**Problem details**
From the listing below, output only the lines starting at the line that has "All of the photometry" and ending at the line that has "to display, manipulate", exactly as they appear, ends included.

#####

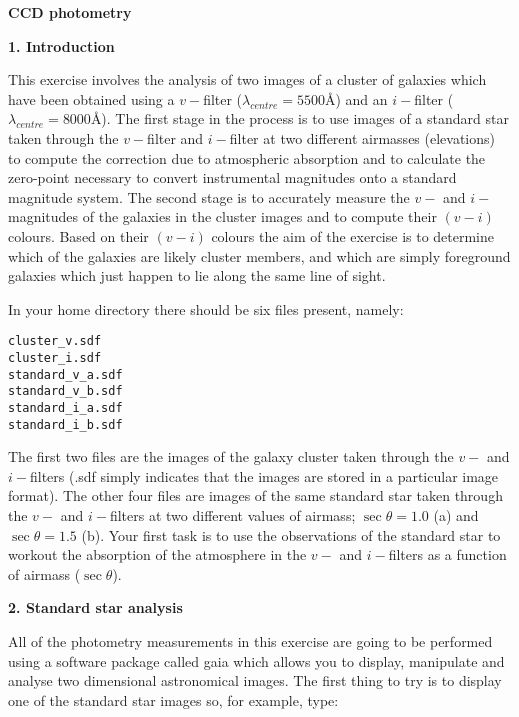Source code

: \pagestyle{myheadings}
\setcounter{page}{1}

\begin{center}
{\Huge\bf CCD photometry}
\end{center}

{\bf \large{1. Introduction}}

This exercise involves the analysis of two images of a cluster of
galaxies which have been obtained using a
$v-$filter ($\lambda_{centre}=5500$\AA) and an $i-$filter ($\lambda_{centre}=8000$\AA). 
The first stage in the process is to use images of a standard star
taken through the $v-$filter and $i-$filter at two different airmasses
(elevations) to compute the correction due to atmospheric
absorption and to calculate the zero-point necessary to convert
instrumental magnitudes onto a standard magnitude system. The second stage is to accurately measure
the $v-$ and $i-$magnitudes of the galaxies in the cluster images and
to compute their $(v-i)$ colours. Based on their $(v-i)$
colours the aim of the exercise is to determine which of the
galaxies are likely cluster members, and which are simply
foreground galaxies which just happen to lie along the same line of sight.

\noindent
In your home directory there should be six files present, namely:

\verb,cluster_v.sdf,\\
\verb,cluster_i.sdf,\\
\verb,standard_v_a.sdf,\\
\verb,standard_v_b.sdf,\\
\verb,standard_i_a.sdf,\\
\verb,standard_i_b.sdf,

The first two files are the images of the galaxy cluster taken through
the $v-$ and $i-$filters (.sdf simply indicates that the images are stored in
a particular image format). The other four files are images of the
same standard star taken through the $v-$ and $i-$filters at two
different values of airmass; $\sec \theta=1.0$ (a) and $\sec \theta=1.5$ (b).
Your first task is to use the observations of the
standard star to workout the absorption of the atmosphere in the $v-$
and $i-$filters as a function of airmass ($\sec \theta$).

{\bf \large{2. Standard star analysis}}

All of the photometry measurements in this exercise are going to be
performed using a software package called {\sc gaia} which allows you 
to display, manipulate and analyse two dimensional astronomical images. The first thing to
try is to display one of the standard star images so, for example, type:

#####

**Result of this task**
All of the photometry measurements in this exercise are going to be
performed using a software package called {\sc gaia} which allows you 
to display, manipulate and analyse two dimensional astronomical images. The first thing to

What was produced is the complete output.